Doris Cross. Living / Lock




Work in this selection can be traced through various pathways back into the deepest history. The oldest surviving visual art communications from the past are found in rock petroglyph and pictograph art. I suspect older visual communication art existed on materials unable to survive destructive environmental conditions. Human ancestors’ aesthetic moments found in tool making in many instances predate by hundreds of thousands of years the earliest known rock art forms uncovered in Southern Africa dating 72,000 years ago. Globally, rock art forms traveled onto portable objects such as wood, hide and leaf before gracing pottery and other objects and later velum and paper. Some evolved into ideograms, hieroglyphs and others eventually script. This part of their journey has only begun to be recorded and discussed by researchers uncovering symbols transcribed, pecked or painted 15,000 and more years ago on cave walls miles distant from one another. There are distinct Neanderthal symbol possibilities as well further lengthening symbolic art’s age.

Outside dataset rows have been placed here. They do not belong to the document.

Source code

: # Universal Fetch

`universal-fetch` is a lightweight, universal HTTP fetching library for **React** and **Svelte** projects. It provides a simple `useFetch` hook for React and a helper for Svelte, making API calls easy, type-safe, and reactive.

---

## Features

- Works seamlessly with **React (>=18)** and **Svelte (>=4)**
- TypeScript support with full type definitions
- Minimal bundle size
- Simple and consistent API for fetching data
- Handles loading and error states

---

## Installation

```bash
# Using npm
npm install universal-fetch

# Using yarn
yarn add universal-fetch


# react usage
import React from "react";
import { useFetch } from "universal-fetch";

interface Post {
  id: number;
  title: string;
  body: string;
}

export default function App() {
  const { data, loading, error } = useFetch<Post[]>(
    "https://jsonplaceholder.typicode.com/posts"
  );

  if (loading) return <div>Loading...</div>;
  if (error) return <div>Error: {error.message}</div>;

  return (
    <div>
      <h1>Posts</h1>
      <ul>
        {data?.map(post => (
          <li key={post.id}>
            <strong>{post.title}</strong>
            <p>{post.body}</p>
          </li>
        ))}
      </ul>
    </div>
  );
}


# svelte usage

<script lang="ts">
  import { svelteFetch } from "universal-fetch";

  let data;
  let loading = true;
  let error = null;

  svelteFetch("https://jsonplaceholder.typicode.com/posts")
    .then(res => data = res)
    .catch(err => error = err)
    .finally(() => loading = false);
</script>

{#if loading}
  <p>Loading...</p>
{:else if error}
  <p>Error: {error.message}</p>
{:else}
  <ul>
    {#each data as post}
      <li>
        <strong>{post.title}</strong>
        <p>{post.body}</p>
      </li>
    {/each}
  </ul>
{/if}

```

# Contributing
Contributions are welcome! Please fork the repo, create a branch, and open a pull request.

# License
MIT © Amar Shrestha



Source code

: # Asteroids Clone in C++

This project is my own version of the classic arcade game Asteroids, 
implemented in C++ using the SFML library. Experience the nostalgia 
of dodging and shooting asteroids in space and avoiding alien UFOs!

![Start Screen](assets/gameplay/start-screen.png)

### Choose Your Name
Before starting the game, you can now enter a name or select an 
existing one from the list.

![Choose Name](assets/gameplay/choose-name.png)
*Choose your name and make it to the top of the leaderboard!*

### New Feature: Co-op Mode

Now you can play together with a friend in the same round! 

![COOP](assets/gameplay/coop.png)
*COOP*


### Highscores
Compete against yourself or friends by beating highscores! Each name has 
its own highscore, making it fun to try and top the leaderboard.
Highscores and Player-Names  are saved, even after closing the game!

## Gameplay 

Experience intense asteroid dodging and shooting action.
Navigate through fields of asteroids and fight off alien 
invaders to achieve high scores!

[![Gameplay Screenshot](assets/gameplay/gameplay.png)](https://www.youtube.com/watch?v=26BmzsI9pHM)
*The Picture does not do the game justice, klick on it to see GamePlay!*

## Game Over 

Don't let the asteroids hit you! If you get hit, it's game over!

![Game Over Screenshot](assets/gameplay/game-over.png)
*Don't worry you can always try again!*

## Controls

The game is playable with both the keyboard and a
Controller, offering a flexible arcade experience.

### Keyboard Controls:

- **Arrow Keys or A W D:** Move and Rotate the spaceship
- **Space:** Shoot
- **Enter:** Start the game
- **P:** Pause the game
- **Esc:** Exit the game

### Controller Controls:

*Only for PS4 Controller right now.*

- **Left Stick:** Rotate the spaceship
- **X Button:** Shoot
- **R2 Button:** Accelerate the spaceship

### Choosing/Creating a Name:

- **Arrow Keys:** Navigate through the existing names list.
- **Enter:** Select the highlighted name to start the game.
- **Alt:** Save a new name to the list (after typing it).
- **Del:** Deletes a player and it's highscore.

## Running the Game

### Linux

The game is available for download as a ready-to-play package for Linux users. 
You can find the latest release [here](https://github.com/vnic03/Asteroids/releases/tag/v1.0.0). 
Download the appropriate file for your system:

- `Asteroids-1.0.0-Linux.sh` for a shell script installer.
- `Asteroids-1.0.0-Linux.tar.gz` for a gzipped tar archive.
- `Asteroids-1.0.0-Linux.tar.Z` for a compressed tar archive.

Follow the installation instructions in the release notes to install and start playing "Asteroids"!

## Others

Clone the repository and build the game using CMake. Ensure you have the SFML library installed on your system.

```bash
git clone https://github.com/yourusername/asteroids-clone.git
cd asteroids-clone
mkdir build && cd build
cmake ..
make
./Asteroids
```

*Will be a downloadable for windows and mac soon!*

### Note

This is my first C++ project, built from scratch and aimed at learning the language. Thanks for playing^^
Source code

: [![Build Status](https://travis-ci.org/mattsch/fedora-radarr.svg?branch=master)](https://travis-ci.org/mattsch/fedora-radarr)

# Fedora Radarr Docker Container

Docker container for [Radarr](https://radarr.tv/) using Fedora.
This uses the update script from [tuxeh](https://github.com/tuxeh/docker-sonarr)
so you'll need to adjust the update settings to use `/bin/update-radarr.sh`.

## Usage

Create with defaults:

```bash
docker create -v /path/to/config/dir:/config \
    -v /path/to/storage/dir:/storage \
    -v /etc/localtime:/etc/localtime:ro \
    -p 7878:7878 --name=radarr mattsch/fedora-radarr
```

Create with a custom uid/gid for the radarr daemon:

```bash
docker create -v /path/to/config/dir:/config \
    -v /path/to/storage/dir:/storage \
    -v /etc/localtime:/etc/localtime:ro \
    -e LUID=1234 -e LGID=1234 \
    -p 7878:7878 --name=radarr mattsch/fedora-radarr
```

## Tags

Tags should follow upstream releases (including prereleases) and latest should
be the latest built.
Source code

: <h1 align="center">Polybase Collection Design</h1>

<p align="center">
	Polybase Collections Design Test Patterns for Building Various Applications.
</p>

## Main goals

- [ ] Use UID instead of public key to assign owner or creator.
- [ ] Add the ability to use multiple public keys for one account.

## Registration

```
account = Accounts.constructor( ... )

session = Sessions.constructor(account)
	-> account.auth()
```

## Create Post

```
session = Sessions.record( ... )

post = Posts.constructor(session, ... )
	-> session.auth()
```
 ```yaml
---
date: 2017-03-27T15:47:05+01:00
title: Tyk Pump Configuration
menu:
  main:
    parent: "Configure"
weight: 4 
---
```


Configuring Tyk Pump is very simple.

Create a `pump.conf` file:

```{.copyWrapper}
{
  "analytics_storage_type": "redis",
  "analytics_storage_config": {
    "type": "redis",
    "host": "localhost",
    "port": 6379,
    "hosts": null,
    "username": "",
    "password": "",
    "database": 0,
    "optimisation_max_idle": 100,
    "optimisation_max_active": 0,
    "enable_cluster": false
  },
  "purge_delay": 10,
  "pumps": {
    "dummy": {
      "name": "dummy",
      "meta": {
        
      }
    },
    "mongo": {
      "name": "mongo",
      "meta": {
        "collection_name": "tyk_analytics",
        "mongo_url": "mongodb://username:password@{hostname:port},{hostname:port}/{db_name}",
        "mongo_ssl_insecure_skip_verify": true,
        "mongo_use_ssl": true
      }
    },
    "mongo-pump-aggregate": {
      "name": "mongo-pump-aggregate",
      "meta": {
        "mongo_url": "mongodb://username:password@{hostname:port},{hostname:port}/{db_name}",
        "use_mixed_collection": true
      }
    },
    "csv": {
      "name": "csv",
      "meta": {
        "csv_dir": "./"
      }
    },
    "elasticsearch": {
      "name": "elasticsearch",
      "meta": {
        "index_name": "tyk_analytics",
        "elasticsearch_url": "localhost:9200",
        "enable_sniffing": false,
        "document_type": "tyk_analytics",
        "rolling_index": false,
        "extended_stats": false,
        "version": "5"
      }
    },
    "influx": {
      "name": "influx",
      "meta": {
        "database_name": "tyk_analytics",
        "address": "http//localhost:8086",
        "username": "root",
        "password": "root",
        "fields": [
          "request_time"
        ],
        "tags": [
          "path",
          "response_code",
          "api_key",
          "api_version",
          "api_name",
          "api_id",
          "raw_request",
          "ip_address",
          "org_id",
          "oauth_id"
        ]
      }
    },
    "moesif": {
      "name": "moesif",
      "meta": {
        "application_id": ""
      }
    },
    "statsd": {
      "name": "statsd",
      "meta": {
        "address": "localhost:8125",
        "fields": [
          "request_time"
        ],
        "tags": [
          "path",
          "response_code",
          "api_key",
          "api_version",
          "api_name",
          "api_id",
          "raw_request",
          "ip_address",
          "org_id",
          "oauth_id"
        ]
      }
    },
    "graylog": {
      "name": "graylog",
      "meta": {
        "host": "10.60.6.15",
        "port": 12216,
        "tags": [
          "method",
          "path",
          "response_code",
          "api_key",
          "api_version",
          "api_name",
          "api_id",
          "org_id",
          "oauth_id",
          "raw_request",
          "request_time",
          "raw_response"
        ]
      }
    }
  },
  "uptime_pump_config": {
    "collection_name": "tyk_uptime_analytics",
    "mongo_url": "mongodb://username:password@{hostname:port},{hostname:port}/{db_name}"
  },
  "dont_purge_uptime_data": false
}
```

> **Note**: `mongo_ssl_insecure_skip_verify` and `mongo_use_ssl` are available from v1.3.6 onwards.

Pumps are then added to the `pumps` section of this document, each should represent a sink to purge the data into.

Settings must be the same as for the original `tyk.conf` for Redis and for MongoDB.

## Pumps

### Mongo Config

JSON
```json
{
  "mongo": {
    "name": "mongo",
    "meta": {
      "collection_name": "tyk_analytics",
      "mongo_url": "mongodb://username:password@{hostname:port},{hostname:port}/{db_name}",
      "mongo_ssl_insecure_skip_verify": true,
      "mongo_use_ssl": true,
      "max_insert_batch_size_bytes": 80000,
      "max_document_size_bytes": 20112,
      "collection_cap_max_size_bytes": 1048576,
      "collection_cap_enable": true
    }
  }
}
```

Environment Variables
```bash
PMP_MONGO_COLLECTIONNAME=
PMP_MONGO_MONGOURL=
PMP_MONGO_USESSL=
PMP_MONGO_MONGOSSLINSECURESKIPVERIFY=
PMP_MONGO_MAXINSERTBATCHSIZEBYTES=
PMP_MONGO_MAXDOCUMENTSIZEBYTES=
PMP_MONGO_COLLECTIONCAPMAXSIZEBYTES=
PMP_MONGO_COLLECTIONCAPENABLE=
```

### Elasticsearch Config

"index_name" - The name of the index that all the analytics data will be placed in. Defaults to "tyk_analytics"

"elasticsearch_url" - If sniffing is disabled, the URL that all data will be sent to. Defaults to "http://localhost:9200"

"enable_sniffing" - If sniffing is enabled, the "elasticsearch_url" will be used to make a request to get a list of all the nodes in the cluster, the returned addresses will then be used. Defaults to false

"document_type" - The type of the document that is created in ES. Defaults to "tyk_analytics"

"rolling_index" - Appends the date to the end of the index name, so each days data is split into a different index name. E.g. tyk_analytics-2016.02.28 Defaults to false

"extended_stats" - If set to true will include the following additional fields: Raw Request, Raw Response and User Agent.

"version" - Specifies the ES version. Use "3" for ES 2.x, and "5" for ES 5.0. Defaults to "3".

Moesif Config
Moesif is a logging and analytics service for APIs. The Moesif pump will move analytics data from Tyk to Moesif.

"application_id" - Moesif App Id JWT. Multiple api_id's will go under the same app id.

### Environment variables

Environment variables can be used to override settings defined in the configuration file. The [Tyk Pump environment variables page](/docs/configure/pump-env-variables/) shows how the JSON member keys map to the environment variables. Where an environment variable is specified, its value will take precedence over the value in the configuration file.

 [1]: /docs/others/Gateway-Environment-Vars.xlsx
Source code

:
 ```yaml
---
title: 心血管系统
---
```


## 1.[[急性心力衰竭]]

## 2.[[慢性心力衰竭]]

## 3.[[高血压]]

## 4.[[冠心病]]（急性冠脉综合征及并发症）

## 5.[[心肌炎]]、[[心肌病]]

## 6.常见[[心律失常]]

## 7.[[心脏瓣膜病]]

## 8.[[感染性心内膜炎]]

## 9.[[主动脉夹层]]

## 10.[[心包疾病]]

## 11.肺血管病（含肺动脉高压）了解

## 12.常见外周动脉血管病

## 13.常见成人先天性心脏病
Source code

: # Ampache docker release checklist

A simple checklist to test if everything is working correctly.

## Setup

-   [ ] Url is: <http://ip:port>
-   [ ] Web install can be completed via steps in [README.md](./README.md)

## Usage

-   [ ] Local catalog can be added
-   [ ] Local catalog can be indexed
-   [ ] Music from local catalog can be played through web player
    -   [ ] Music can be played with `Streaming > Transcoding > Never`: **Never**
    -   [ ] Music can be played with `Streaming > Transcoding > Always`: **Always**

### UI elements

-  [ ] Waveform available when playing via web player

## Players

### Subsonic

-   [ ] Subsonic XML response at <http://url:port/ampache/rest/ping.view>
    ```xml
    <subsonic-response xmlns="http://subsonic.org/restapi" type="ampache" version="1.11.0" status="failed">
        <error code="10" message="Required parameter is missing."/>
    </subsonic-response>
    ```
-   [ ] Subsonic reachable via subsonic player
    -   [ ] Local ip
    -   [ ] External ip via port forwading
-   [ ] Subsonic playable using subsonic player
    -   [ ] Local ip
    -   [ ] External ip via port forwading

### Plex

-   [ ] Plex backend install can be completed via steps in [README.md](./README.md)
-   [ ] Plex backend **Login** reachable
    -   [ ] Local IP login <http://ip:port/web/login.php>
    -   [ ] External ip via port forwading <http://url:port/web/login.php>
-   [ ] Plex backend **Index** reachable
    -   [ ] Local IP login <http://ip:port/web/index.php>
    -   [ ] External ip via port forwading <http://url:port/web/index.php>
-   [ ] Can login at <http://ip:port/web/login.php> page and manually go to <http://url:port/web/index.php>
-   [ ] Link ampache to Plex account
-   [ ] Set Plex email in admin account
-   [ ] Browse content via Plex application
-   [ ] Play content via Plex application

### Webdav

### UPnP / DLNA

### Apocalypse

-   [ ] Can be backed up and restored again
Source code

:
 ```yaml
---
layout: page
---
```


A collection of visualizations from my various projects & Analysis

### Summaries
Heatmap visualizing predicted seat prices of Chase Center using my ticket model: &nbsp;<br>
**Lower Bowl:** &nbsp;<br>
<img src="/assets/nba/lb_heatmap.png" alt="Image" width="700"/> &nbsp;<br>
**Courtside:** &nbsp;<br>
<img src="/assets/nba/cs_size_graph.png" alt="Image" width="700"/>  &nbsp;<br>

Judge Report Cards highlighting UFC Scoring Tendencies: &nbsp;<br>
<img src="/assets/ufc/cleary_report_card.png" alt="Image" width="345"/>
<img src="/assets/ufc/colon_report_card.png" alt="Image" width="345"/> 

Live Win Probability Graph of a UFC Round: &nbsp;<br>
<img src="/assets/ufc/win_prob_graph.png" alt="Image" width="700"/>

Some cultures take for granted, as seen in their cosmologies, the material world born from a word. In such understandings, layers from the most subtle resonance descend into grosser layers of distinct sound densities until they form the world we daily experience. This may be summed as “from phoneme to phenomena.” Some hold each individual a letter in a book already written by the primary scribe of the speaker of the creative word. Others experience that the scribe writing the book causes movement and thus time. These and others developed sacred — esoteric — teachings about the letters or glyph forms of the language associated with the undefinable being. Latin and Cyrillic alphabet lores have no such understandings. That their lore did not harbor the Mother tongue of its holy deity formed a structural weakness allowing the near fatal assault by the printing press on their calligraphy. Eastward, Semitic and Asian calligraphies survived and continue to flourish in new cross fertilizations of old traditions mixing with new materials and ideas. The exception may be China having been conquered by Western materialism that (one might argue) led indirectly to the extremism of the Red Guard’s activities. Out of this cultural destruction, the blend of the surviving old into the emerging new, remains a work in progress.




Untitled. Bin Qulander




Among developments influencing visual text art at this moment is the Islamic Science of Letters informing its Sufi influenced word and seer painters. The Islamic Science of Letters has deep roots from the past spreading across vast regions from India, north along the Silk Road from China, pre-Islamic Persia, Byzantium, Egypt, Greece and across North Africa to Spain. The influence of Sufi influenced word painters remains ignored by most writers discussing European, North and South American, Japanese and Australian visual poetics and other visual text arts. "Visual Poetry", coined in 1965, evolved from several pathways. One such pathway runs from the French Lettrist development of hypergraphics, a hybrid of French, Arabic and Persian word painters. Another group of word painters, the Art Informel, wider in its international membership, included one of the Lettrist Persian word painters. This group welcomed the Tunisian, Nja Mahdaoui, who has become a major figure in visual text art (he is in fact the first artist featured in the timeline of my Co-Editor Philip Davenport's DARK WOULD anthology, virtual volume, 2013). Among Nja Mahdaoui's many genres, his series of Calligrammes (and graphemes )lifted a type begun by Apollinaire into unexpected and unparalleled achievement (http://www.nja-mahdaoui.com/artwork-category/parchment/) His is one example of many significant Islamic word painters ignored by concrete and visual poets in need of eye opening. Other pathways were cleared by disgruntled and disillusioned concrete poets and post-concrete individuals world-wide breaking the imposed barriers who fused poetic text and gestures with other arts.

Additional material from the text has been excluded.